= Beginning of Section =

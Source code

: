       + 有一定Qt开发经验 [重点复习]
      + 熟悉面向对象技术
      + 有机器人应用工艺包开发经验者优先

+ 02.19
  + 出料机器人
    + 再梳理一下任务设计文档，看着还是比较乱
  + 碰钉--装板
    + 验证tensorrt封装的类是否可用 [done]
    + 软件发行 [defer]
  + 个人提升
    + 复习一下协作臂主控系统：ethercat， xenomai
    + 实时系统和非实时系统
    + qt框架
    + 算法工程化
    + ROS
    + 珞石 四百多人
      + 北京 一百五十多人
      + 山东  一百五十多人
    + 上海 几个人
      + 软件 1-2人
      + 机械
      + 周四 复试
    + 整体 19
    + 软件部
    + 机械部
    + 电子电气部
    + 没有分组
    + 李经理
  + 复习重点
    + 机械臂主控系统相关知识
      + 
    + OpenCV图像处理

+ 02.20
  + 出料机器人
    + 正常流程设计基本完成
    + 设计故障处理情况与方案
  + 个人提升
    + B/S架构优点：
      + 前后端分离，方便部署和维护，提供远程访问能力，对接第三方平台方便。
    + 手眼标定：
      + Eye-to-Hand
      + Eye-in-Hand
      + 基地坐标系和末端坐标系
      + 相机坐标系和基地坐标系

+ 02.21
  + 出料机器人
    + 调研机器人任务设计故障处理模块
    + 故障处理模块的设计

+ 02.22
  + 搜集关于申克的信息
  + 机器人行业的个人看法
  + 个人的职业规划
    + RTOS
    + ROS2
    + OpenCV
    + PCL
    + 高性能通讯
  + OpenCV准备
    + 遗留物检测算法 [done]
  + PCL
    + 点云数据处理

= End of Section =
= Beginning of Section =

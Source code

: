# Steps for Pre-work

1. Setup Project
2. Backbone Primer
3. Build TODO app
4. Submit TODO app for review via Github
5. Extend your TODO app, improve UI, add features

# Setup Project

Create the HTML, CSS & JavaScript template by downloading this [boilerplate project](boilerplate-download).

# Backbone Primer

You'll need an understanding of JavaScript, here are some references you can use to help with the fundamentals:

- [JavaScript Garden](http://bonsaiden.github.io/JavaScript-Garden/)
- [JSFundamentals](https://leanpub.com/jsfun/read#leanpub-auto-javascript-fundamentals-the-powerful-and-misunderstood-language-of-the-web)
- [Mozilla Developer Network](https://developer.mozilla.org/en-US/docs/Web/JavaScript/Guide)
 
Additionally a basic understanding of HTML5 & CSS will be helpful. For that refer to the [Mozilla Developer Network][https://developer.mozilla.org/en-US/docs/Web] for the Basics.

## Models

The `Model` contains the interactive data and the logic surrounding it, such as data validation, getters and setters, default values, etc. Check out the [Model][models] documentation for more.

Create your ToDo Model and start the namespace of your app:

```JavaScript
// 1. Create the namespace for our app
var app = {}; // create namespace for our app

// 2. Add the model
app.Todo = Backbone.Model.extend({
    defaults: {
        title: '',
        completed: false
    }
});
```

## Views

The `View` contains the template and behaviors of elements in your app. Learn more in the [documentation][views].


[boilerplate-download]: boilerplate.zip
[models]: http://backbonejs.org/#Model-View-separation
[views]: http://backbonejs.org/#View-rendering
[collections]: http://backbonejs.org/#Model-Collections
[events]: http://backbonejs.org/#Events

= End of Section =

Work task: Your answer should be each line of the data that contains the word "Mozilla", copied as it stands.

Written solution:
- [Mozilla Developer Network](https://developer.mozilla.org/en-US/docs/Web/JavaScript/Guide)
Additionally a basic understanding of HTML5 & CSS will be helpful. For that refer to the [Mozilla Developer Network][https://developer.mozilla.org/en-US/docs/Web] for the Basics.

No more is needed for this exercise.